[Start of Attachment]

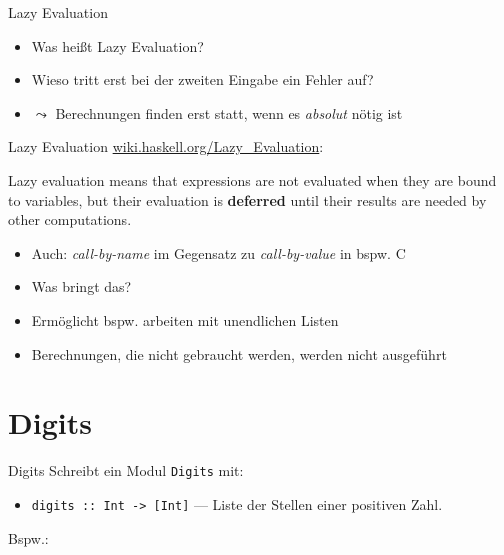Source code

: \documentclass{beamer}
\begin{document}
\begin{frame}{Lazy Evaluation}

	\begin{itemize}
		\item Was heißt Lazy Evaluation?
		\item Wieso tritt erst bei der zweiten Eingabe ein Fehler auf?
		\pause
		\item $\leadsto$ Berechnungen finden erst statt, wenn es \emph{absolut} nötig ist
	\end{itemize}
\end{frame}

\begin{frame}{Lazy Evaluation}
      \href{https://wiki.haskell.org/Lazy\_evaluation}{wiki.haskell.org/Lazy\_Evaluation}:

	\begin{displayquote}
		Lazy evaluation means that expressions are not evaluated when they are bound to variables, but their evaluation is \textbf{deferred} until their results are needed by other computations.
	\end{displayquote}

	\begin{itemize}
		\item Auch: \emph{call-by-name} im Gegensatz zu \emph{call-by-value} in bspw. C
		\item Was bringt das?
		\pause
		\item Ermöglicht bspw. arbeiten mit unendlichen Listen
		\item Berechnungen, die nicht gebraucht werden, werden nicht ausgeführt
	\end{itemize}
\end{frame}

\section{Digits}

\begin{frame}{Digits}
  Schreibt ein Modul \texttt{Digits} mit:

  \begin{itemize}
    \item \texttt{digits :: Int -> [Int]} --- Liste der Stellen einer positiven Zahl.
  \end{itemize}

  Bspw.:

\end{frame}
\end{document}
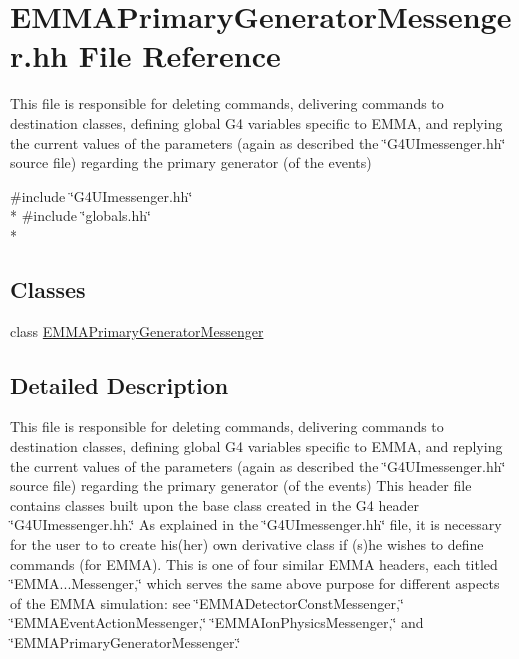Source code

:\hypertarget{EMMAPrimaryGeneratorMessenger_8hh}{\section{E\-M\-M\-A\-Primary\-Generator\-Messenger.\-hh File Reference}
\label{EMMAPrimaryGeneratorMessenger_8hh}
}


This file is responsible for deleting commands, delivering commands to destination classes, defining global G4 variables specific to E\-M\-M\-A, and replying the current values of the parameters (again as described the \char`\"{}\-G4\-U\-Imessenger.\-hh\char`\"{} source file) regarding the primary generator (of the events)  


{\ttfamily \#include \char`\"{}G4\-U\-Imessenger.\-hh\char`\"{}}\\*
{\ttfamily \#include \char`\"{}globals.\-hh\char`\"{}}\\*
\subsection*{Classes}
\begin{DoxyCompactItemize}
\item 
class \hyperlink{classEMMAPrimaryGeneratorMessenger}{E\-M\-M\-A\-Primary\-Generator\-Messenger}
\end{DoxyCompactItemize}


\subsection{Detailed Description}
This file is responsible for deleting commands, delivering commands to destination classes, defining global G4 variables specific to E\-M\-M\-A, and replying the current values of the parameters (again as described the \char`\"{}\-G4\-U\-Imessenger.\-hh\char`\"{} source file) regarding the primary generator (of the events) This header file contains classes built upon the base class created in the G4 header \char`\"{}\-G4\-U\-Imessenger.\-hh.\char`\"{} As explained in the \char`\"{}\-G4\-U\-Imessenger.\-hh\char`\"{} file, it is necessary for the user to to create his(her) own derivative class if (s)he wishes to define commands (for E\-M\-M\-A). This is one of four similar E\-M\-M\-A headers, each titled \char`\"{}\-E\-M\-M\-A...\-Messenger,\char`\"{} which serves the same above purpose for different aspects of the E\-M\-M\-A simulation\-: see \char`\"{}\-E\-M\-M\-A\-Detector\-Const\-Messenger,\char`\"{} \char`\"{}\-E\-M\-M\-A\-Event\-Action\-Messenger,\char`\"{} \char`\"{}\-E\-M\-M\-A\-Ion\-Physics\-Messenger,\char`\"{} and \char`\"{}\-E\-M\-M\-A\-Primary\-Generator\-Messenger.\char`\"{}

[End of Attachment]

**Problem details**: Set down every line above exactly, pictures excluded.

**Written solution**:
Source code

: \documentclass{beamer}
\begin{document}
\begin{frame}{Lazy Evaluation}

	\begin{itemize}
		\item Was heißt Lazy Evaluation?
		\item Wieso tritt erst bei der zweiten Eingabe ein Fehler auf?
		\pause
		\item $\leadsto$ Berechnungen finden erst statt, wenn es \emph{absolut} nötig ist
	\end{itemize}
\end{frame}

\begin{frame}{Lazy Evaluation}
      \href{https://wiki.haskell.org/Lazy\_evaluation}{wiki.haskell.org/Lazy\_Evaluation}:

	\begin{displayquote}
		Lazy evaluation means that expressions are not evaluated when they are bound to variables, but their evaluation is \textbf{deferred} until their results are needed by other computations.
	\end{displayquote}

	\begin{itemize}
		\item Auch: \emph{call-by-name} im Gegensatz zu \emph{call-by-value} in bspw. C
		\item Was bringt das?
		\pause
		\item Ermöglicht bspw. arbeiten mit unendlichen Listen
		\item Berechnungen, die nicht gebraucht werden, werden nicht ausgeführt
	\end{itemize}
\end{frame}

\section{Digits}

\begin{frame}{Digits}
  Schreibt ein Modul \texttt{Digits} mit:

  \begin{itemize}
    \item \texttt{digits :: Int -> [Int]} --- Liste der Stellen einer positiven Zahl.
  \end{itemize}

  Bspw.:

\end{frame}
\end{document}
Source code

:\hypertarget{EMMAPrimaryGeneratorMessenger_8hh}{\section{E\-M\-M\-A\-Primary\-Generator\-Messenger.\-hh File Reference}
\label{EMMAPrimaryGeneratorMessenger_8hh}
}


This file is responsible for deleting commands, delivering commands to destination classes, defining global G4 variables specific to E\-M\-M\-A, and replying the current values of the parameters (again as described the \char`\"{}\-G4\-U\-Imessenger.\-hh\char`\"{} source file) regarding the primary generator (of the events)  


{\ttfamily \#include \char`\"{}G4\-U\-Imessenger.\-hh\char`\"{}}\\*
{\ttfamily \#include \char`\"{}globals.\-hh\char`\"{}}\\*
\subsection*{Classes}
\begin{DoxyCompactItemize}
\item 
class \hyperlink{classEMMAPrimaryGeneratorMessenger}{E\-M\-M\-A\-Primary\-Generator\-Messenger}
\end{DoxyCompactItemize}


\subsection{Detailed Description}
This file is responsible for deleting commands, delivering commands to destination classes, defining global G4 variables specific to E\-M\-M\-A, and replying the current values of the parameters (again as described the \char`\"{}\-G4\-U\-Imessenger.\-hh\char`\"{} source file) regarding the primary generator (of the events) This header file contains classes built upon the base class created in the G4 header \char`\"{}\-G4\-U\-Imessenger.\-hh.\char`\"{} As explained in the \char`\"{}\-G4\-U\-Imessenger.\-hh\char`\"{} file, it is necessary for the user to to create his(her) own derivative class if (s)he wishes to define commands (for E\-M\-M\-A). This is one of four similar E\-M\-M\-A headers, each titled \char`\"{}\-E\-M\-M\-A...\-Messenger,\char`\"{} which serves the same above purpose for different aspects of the E\-M\-M\-A simulation\-: see \char`\"{}\-E\-M\-M\-A\-Detector\-Const\-Messenger,\char`\"{} \char`\"{}\-E\-M\-M\-A\-Event\-Action\-Messenger,\char`\"{} \char`\"{}\-E\-M\-M\-A\-Ion\-Physics\-Messenger,\char`\"{} and \char`\"{}\-E\-M\-M\-A\-Primary\-Generator\-Messenger.\char`\"{}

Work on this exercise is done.